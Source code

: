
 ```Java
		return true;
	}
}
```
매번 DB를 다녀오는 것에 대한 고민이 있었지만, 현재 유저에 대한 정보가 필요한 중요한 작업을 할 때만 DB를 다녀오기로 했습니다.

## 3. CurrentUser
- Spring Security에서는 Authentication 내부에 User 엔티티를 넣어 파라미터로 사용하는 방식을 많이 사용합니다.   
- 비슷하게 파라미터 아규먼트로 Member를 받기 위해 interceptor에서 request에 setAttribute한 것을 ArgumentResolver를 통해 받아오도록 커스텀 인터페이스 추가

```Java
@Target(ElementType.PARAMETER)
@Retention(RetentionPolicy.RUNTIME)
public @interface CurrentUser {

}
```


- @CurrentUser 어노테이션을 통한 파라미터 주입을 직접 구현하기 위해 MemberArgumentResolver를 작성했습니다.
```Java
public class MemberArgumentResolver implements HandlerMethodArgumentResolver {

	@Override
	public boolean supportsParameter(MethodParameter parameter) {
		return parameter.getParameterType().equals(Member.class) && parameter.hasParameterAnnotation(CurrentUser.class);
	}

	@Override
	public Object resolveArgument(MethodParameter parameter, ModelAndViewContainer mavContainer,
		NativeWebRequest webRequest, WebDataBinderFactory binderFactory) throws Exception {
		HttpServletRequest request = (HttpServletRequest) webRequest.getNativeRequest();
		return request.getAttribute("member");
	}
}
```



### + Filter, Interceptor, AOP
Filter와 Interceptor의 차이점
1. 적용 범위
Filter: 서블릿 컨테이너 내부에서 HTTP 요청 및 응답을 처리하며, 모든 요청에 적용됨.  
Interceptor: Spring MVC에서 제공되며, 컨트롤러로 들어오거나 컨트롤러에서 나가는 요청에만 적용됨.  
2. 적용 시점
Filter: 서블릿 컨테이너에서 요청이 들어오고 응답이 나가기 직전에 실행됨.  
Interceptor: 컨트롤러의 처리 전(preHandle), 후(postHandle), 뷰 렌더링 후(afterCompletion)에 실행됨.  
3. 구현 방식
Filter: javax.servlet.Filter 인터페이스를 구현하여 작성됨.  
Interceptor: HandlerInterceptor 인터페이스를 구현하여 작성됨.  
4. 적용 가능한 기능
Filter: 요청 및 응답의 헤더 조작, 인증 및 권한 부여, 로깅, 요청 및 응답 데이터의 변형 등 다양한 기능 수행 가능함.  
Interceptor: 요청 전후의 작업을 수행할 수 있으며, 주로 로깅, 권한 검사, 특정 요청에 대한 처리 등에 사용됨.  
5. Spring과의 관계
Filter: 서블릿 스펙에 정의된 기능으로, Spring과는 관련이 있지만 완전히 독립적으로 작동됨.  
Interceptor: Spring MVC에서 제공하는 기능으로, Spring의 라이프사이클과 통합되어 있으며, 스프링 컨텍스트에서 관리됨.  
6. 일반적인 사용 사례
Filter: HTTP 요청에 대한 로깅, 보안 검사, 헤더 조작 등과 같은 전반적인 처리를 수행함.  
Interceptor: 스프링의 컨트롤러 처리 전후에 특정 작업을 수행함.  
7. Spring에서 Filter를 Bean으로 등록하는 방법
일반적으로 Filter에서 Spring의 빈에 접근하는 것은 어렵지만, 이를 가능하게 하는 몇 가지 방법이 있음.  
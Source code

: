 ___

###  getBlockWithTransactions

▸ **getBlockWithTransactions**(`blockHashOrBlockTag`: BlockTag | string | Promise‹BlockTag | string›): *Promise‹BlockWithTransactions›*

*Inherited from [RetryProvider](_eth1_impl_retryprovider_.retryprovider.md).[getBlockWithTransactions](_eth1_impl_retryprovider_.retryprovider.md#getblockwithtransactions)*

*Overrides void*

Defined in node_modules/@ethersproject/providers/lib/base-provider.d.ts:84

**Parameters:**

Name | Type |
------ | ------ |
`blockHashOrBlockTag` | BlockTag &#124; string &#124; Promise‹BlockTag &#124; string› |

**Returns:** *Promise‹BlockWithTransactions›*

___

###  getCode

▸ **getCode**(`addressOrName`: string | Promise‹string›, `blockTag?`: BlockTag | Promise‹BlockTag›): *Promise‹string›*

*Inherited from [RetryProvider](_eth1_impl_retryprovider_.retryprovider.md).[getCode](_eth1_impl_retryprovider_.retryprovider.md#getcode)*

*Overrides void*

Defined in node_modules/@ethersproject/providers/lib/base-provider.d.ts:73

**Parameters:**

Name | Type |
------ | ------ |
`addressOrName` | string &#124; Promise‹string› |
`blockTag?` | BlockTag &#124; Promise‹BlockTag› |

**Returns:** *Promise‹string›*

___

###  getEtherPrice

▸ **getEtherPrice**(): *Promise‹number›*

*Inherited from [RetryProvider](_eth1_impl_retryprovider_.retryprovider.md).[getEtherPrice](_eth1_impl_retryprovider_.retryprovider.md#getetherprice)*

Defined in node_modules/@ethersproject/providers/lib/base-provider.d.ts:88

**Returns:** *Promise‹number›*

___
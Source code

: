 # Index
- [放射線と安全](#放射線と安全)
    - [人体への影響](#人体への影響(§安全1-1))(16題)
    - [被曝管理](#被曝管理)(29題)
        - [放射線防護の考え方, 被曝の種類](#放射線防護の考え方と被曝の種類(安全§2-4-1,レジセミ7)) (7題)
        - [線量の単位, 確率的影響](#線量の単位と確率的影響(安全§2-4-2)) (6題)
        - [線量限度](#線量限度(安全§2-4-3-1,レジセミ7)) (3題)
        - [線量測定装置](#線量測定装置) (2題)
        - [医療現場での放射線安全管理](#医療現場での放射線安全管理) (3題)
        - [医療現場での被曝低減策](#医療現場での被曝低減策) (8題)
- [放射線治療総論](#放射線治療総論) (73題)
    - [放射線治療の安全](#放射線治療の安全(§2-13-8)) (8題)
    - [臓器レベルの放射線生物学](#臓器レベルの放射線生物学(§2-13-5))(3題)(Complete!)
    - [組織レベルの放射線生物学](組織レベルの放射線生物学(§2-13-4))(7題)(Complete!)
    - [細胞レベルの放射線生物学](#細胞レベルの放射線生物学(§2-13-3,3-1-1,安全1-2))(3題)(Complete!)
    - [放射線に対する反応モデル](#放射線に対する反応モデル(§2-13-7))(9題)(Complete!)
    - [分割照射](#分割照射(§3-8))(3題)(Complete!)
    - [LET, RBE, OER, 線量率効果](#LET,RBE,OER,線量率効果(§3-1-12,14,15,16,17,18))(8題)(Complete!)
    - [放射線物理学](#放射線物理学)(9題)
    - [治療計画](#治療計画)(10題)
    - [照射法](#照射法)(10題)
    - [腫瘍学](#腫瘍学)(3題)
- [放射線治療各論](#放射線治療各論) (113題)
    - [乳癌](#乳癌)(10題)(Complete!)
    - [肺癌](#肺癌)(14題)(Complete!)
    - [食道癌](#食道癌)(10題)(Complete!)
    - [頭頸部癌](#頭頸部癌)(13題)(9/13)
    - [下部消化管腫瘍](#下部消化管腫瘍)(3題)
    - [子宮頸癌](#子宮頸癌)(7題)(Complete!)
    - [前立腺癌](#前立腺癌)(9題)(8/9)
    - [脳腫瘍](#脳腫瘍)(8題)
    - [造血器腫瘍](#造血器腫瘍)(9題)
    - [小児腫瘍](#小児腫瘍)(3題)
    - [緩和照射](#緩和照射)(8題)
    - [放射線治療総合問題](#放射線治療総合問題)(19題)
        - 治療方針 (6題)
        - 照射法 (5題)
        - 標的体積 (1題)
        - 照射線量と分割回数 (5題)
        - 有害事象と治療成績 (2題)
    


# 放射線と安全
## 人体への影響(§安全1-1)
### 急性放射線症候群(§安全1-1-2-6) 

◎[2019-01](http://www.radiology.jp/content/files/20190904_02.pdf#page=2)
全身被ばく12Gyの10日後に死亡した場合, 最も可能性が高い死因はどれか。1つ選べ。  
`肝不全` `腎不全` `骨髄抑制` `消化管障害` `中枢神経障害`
========
- [Exercise]: Repeat exactly the lines of the listing above, from the one with "Filter: 서블릿 컨테이너 내부에서" down to the one with "Promise‹BlockTag | string›): *Promise‹BlockWithTransactions›*"; both of those lines belong in the range.

- [Response to this exercise]:
Filter: 서블릿 컨테이너 내부에서 HTTP 요청 및 응답을 처리하며, 모든 요청에 적용됨.  
Interceptor: Spring MVC에서 제공되며, 컨트롤러로 들어오거나 컨트롤러에서 나가는 요청에만 적용됨.  
2. 적용 시점
Filter: 서블릿 컨테이너에서 요청이 들어오고 응답이 나가기 직전에 실행됨.  
Interceptor: 컨트롤러의 처리 전(preHandle), 후(postHandle), 뷰 렌더링 후(afterCompletion)에 실행됨.  
3. 구현 방식
Filter: javax.servlet.Filter 인터페이스를 구현하여 작성됨.  
Interceptor: HandlerInterceptor 인터페이스를 구현하여 작성됨.  
4. 적용 가능한 기능
Filter: 요청 및 응답의 헤더 조작, 인증 및 권한 부여, 로깅, 요청 및 응답 데이터의 변형 등 다양한 기능 수행 가능함.  
Interceptor: 요청 전후의 작업을 수행할 수 있으며, 주로 로깅, 권한 검사, 특정 요청에 대한 처리 등에 사용됨.  
5. Spring과의 관계
Filter: 서블릿 스펙에 정의된 기능으로, Spring과는 관련이 있지만 완전히 독립적으로 작동됨.  
Interceptor: Spring MVC에서 제공하는 기능으로, Spring의 라이프사이클과 통합되어 있으며, 스프링 컨텍스트에서 관리됨.  
6. 일반적인 사용 사례
Filter: HTTP 요청에 대한 로깅, 보안 검사, 헤더 조작 등과 같은 전반적인 처리를 수행함.  
Interceptor: 스프링의 컨트롤러 처리 전후에 특정 작업을 수행함.  
7. Spring에서 Filter를 Bean으로 등록하는 방법
일반적으로 Filter에서 Spring의 빈에 접근하는 것은 어렵지만, 이를 가능하게 하는 몇 가지 방법이 있음.  
Source code

: ___

###  getBlockWithTransactions

▸ **getBlockWithTransactions**(`blockHashOrBlockTag`: BlockTag | string | Promise‹BlockTag | string›): *Promise‹BlockWithTransactions›*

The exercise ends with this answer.